You can see the LF tire is 3”+ off the ground, while the LR tire is on the ground.

78432

Here is an entertaining photo of a Mustang Autocrossing with excessive Roll Angle. :seizure:
You can see the LF tire is 4”+ off the ground, while the LR tire is on the ground.
(Hope I am not embarrassing the car’s owner. Just needed an example.)

78433

But, as long as the car we’re tuning doesn’t have excessive roll angle, stiffening the ARB's do keep the car flatter, spreading the load more evenly over all 4 tires, giving the car more grip. In my experience with all forms of race cars, the race team engineers & myself found increasing ARB rate always made the suspension run flatter … and always worked the inside tires more & the outside tires less … but we were not working with excessive Roll Angle situations.

When testing on 7-post rigs, and even more simple pull-down rigs, you can see the increased loading of the inside tires with stiffer ARB rates. It shows up right on the screen with increased wheel load cell readings. Of course, the track is the best test, and more fun.

In professional oval track & road racing, when we're in the "happy window," a slightly stiffer ARB, or a little pre-load, helps us to works the inside front tire … making the car turn better. In oval track racing this is most critical, because the spring packages in front are very soft.

If we stiffen the ARB too much, it will actually start engaging the LR tire more ... which is normal ... tightening the car up, especially in the middle & exit of the corner. It’s obvious to see with our on-board data acquisition systems, but less equipped racers simply look at the tire temps. When a temp goes up, you’re working that tire more. When a temp goes down, you’re working it less. The only thing that tricks some racers here is when they are sliding, pushing or spinning a tire … will also get hotter.

We do run into excessive Roll Angle situations … which is easy for us to see … because the car doesn’t gain load on any of the inside tires with stiffer ARB rates.
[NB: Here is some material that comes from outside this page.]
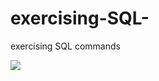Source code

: # exercising-SQL-
exercising SQL commands 

<img src="https://s3.us-west-2.amazonaws.com/secure.notion-static.com/3ecb6a47-80eb-4caa-ba31-380006229d9c/db-join.png?X-Amz-Algorithm=AWS4-HMAC-SHA256&X-Amz-Content-Sha256=UNSIGNED-PAYLOAD&X-Amz-Credential=AKIAT73L2G45EIPT3X45%2F20220726%2Fus-west-2%2Fs3%2Faws4_request&X-Amz-Date=20220726T212337Z&X-Amz-Expires=86400&X-Amz-Signature=4105c90094de908463921a6640bcd6ca3ba882441d64b001ca69bfc911777a52&X-Amz-SignedHeaders=host&response-content-disposition=filename%20%3D%22db-join.png%22&x-id=GetObject" />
How we fix this, depends on the class of racing. If we’re on a coil-bind set-up, we have to install a spring with a taller bind height. If we’re on a bump stop set-up, we simply add a shim. If we’re on a “soft spring/big bar” set-up, we increase the spring rate 1 step. We could adjust on the Roll Center, but only if we run out of options or find it was lower than optimum.

Occasionally, with less experienced Racers, we find they have the CG too high, or the Roll Center way too low (under ground) … and these require work I consider above & beyond normal track tuning … more like their baseline chassis design or set-up wasn’t optimum.

And of course you really see excessive Roll Angles in a lot of street cars with big power, better suspensions, grippy tires & no roll cage to add chassis torsion rigidity. Kinda like that Mustang above.

Best wishes … :cheers:

j-rho
07-02-2013, 08:30 PM
Next post from that thread

Hi Jason, thanks for chiming in.


I think some of your statements are a little misleading - like sway bars "engaging the inside tires more" - adding, or stiffening a swaybar at one end of car, will increase that end's share of the lateral load transfer distribution in a corner, decreasing dynamic loading on that end's inside tire, potentially to the point of lift - which sounds like the opposite of what you said. Sway bars do not decrease total lateral load transfer (ignoring minor second-order dynamic CG height changes) so they can't add net weight to the inside tires at a given lateral acceleration ("get them more engaged") - only a wider track or lower CG can do that.

I think you probably already know this and are trying to simplify it for the folks here, so I offer this only for those that are maybe "starting to get it" but are having a hard time with those particular elements of your posts.

I respectfully disagree, but Total Roll Stiffness, Roll Couple & the net Roll Angle all play a role in this.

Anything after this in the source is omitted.